Blocked by a Mexican court order from entering the port of Tampico on Mexico’s Atlantic coast, the 34,194dwt Mary Nour, owned by the Jordanian-based CTI Group, and complete with some 27,000t of cement on board, lies idly in the outer anchorage of Tampico while lawyers fight over the rights and wrongs of the Cemex-led decision to bar the ship from the port, on the grounds that its size would block the channel, and thus hamper Cemex’s own cement and limestone distribution facilities within the harbour.
Tampico port officials have reportedly expressed surprise at the court order, pointing out to local reporters that the channel width is some 300m at the place where the Mary Nour will berth, with the ship’s owners pointing out that the decision breaches International Law of the Sea conventions, in that provided the ship is seaworthy, fully certificated and meets all international requirements on safety and health that the ship cannot be denied entry to the port.
The court order must refer to the proposed plan by Mary Nour’s operational team that the ship will eventually double bank with another incoming cement vessel to further restrict the channel width, whilst this second vessel discharges into the Mary Nour. This operational plan is not disputed by CTI but as this proposed operation is as yet some way in the future, it is no reason to bar the Mary Nour from discharging its own cargo of 27,000t of portland grade cement loaded in the Russian port of Novorossisk in the Black Sea.
The Mary Nour’s arrival on Saturday 17th July can hardly be a surprise, with CTI linking up several months ago with local Mexican ready-mix partner CDM (Comercio para el Desarrollo Mexicano) and another local group Tradeland, to set up this new cement sourcing and distribution strategy. Many major cement buyers in Mexico have in fact complained for years about Mexico’s excessive cement prices which can range between US$120-140 per tonne on the local market and the decision by a local ready-mix group to take the plunge and try to buy foreign cement might be seen by observers as long overdue, or perhaps suicidal, as local Mexican producers close ranks to stop lower priced cement from entering this lucrative market.

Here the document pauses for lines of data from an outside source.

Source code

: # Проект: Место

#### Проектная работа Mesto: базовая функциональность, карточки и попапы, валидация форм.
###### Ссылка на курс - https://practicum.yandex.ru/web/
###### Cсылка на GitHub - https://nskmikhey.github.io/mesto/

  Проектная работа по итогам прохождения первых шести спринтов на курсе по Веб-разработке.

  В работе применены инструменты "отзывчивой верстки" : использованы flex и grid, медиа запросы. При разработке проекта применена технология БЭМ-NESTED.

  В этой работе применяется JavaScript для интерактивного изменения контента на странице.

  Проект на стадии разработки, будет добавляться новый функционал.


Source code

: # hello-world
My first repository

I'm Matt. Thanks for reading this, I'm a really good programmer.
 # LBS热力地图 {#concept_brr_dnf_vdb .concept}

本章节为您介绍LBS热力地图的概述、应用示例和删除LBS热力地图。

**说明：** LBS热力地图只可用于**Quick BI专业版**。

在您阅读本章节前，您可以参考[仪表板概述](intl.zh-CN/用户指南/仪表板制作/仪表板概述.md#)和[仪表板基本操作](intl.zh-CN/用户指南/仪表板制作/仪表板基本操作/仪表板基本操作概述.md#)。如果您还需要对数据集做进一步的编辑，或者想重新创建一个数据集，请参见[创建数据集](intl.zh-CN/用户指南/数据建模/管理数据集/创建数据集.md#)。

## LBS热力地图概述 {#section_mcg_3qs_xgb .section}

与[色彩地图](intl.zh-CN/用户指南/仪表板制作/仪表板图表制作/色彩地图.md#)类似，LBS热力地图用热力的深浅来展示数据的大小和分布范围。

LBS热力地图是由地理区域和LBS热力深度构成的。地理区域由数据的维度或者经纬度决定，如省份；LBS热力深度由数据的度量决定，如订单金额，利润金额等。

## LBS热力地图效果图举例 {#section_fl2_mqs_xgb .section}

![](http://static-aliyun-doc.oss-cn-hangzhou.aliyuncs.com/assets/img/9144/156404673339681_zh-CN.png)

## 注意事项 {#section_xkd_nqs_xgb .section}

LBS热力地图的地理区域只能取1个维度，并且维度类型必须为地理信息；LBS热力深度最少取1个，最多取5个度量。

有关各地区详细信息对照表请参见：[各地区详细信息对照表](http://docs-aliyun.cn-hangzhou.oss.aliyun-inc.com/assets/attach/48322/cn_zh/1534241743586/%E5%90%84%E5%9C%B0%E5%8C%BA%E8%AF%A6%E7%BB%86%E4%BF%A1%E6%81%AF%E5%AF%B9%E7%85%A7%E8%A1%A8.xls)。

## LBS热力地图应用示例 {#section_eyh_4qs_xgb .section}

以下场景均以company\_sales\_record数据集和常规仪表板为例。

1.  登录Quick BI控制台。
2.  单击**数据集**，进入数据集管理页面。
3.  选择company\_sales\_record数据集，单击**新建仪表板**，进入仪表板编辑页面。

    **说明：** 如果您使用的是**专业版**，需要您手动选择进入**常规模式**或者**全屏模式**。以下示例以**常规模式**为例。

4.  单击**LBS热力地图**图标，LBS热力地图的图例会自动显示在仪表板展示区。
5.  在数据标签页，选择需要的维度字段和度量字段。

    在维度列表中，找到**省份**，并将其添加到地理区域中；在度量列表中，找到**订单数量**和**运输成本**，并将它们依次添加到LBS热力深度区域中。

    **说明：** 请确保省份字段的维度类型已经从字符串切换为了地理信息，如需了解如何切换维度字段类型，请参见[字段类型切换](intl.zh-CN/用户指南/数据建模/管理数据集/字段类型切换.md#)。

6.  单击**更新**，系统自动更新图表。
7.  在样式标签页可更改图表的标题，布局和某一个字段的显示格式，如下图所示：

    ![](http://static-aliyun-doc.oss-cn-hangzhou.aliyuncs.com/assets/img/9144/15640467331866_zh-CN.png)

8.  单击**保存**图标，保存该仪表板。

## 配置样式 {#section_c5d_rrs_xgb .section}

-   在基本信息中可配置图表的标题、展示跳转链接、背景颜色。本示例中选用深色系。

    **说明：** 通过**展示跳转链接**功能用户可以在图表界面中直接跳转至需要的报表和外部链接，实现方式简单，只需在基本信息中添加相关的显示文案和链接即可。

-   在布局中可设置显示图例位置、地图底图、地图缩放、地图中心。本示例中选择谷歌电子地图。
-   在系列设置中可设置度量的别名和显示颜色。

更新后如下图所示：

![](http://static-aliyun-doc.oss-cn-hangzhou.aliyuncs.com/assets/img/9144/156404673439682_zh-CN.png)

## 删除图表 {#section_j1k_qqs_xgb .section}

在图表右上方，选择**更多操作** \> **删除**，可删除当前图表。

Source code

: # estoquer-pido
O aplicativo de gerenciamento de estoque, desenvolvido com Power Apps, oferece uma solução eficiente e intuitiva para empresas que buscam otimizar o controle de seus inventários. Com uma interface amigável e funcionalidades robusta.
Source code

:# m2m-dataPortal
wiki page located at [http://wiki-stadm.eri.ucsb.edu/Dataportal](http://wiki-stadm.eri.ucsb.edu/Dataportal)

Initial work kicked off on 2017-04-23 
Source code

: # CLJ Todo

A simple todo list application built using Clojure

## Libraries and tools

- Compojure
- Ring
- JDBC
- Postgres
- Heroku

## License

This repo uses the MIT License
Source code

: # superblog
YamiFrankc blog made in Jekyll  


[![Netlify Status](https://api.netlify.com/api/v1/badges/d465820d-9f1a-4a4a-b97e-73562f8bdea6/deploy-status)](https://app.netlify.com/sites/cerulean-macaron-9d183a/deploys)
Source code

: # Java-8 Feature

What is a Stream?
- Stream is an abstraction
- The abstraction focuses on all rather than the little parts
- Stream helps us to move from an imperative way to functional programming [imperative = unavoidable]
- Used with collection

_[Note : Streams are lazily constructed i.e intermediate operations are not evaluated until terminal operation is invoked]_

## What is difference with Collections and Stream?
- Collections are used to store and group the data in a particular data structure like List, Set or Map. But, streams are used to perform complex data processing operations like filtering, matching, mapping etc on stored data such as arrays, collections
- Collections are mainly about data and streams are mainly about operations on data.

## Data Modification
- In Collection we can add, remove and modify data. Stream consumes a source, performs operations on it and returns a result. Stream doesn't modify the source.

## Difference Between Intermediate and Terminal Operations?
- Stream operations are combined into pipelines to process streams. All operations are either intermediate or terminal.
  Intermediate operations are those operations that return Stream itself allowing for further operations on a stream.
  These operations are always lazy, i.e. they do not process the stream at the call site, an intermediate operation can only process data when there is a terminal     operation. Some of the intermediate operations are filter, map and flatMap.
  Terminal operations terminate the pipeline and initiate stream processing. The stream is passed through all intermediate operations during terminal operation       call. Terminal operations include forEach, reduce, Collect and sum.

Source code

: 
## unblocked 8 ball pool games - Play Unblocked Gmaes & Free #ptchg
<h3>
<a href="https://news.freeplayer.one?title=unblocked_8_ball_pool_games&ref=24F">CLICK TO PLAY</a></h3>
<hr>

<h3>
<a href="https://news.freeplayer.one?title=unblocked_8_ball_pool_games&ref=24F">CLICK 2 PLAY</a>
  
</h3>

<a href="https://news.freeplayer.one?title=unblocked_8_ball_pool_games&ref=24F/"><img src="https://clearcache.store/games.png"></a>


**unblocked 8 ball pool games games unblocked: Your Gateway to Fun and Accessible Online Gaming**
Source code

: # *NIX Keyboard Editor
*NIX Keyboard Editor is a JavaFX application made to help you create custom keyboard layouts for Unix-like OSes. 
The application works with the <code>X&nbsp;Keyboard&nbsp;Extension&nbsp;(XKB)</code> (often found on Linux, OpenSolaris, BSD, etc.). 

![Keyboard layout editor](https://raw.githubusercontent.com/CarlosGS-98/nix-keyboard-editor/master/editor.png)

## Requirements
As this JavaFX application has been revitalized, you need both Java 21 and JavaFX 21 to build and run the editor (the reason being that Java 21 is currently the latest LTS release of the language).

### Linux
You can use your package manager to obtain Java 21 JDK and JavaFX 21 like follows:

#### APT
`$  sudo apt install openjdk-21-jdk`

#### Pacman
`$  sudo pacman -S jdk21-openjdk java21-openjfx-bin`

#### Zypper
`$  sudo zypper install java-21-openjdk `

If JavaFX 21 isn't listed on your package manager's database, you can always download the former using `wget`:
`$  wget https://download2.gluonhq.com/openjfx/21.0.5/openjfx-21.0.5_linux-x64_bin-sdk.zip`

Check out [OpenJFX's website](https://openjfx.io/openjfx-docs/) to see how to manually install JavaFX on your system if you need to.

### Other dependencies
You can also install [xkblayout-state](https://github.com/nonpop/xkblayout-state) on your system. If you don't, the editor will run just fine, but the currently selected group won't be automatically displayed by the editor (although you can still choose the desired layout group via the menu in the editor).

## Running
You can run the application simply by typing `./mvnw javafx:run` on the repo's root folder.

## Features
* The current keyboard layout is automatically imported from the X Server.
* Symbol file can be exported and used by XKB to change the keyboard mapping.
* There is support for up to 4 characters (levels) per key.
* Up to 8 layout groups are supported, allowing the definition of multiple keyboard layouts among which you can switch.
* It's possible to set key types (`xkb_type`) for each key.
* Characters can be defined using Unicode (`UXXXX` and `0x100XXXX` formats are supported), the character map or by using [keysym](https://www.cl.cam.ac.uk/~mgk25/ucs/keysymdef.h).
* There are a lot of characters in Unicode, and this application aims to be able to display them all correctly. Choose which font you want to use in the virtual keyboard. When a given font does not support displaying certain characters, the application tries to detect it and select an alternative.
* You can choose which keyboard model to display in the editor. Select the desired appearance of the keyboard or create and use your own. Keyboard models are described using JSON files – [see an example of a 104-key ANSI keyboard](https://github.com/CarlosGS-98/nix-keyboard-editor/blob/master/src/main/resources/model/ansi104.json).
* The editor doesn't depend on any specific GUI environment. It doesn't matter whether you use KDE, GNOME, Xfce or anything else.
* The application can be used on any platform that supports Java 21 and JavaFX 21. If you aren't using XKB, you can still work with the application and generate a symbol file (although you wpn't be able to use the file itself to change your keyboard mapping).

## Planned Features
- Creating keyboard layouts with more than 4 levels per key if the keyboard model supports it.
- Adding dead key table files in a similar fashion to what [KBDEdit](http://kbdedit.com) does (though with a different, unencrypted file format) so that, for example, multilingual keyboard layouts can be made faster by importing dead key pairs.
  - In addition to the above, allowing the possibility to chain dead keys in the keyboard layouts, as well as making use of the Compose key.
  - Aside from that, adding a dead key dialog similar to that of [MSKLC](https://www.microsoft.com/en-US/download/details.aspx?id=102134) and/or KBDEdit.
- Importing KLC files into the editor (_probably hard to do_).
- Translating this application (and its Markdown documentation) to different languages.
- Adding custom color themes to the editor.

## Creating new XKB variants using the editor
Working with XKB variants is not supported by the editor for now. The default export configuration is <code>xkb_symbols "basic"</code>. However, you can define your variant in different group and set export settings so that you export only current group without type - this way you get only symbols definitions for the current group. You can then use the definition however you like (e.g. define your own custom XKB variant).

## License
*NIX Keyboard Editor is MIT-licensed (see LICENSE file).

CTI and partners have planned for annual sales of 300,000t to 500,000t of cement into Mexico, if its plans are successful, but it will not be an easy path judging from this first shipment. The Mary Nour had initially secured its first cargo for Mexico from PT Semen Padang in Indonesia but was turned away from the port just prior to loading, with Padang apparently unwilling to sell cement for operational reasons. Whether this had anything to do with the fact that Padang is owned by PT Semen Gresik, Indonesia, in which Cemex has a 25 per cent interest, is probably just conjectural on our part.
From Indonesia the ship then sailed to Taiwan to load its cement cargo in a deal brokered by independent trader Transclear and involving Japanese supplier Sumitomo. However, again at the last minute Sumitomo pulled out of the deal for unspecified reasons and the ship was turned away from its Taiwanese loading port. After some delays CTI then secured a cargo from Russian principals at Novorossisk in the Black Sea, quite a journey from Taiwan via the Suez Canal, up into the Black Sea for loading and then across the Atlantic to Tampico port, Mexico, where it arrived last week.
So what now? Not surprisingly CTI have begun to fight to have the court order removed and for the ship to enter and discharge its cargo as quickly as possible. As the ship is fully equipped for both bulk and bagged discharge, requisite port facilities needed are minimal, although warehousing space has been acquired for much of the bagged cargo discharge (Mexico is predominantly a 80 per cent bagged market) with bulk offloading organised directly into waiting bulk cement trucks.
However, although the merits of the present Cemex case look rather slim, Cemex is expected to put up an exceedingly strong fight for a market worth over 30Mt of cement and where no cement imports have been seen until now. Whether CTI and its local partner CDM can withstand the enormous pressures that are now bound to follow from this first cement shipment will be interesting to observe, and while CTI and its local partners seem determined to press ahead – citing a second ship now already loaded and en-route to Mexico – this particular cement contest is likely to go the full distance – and then some more!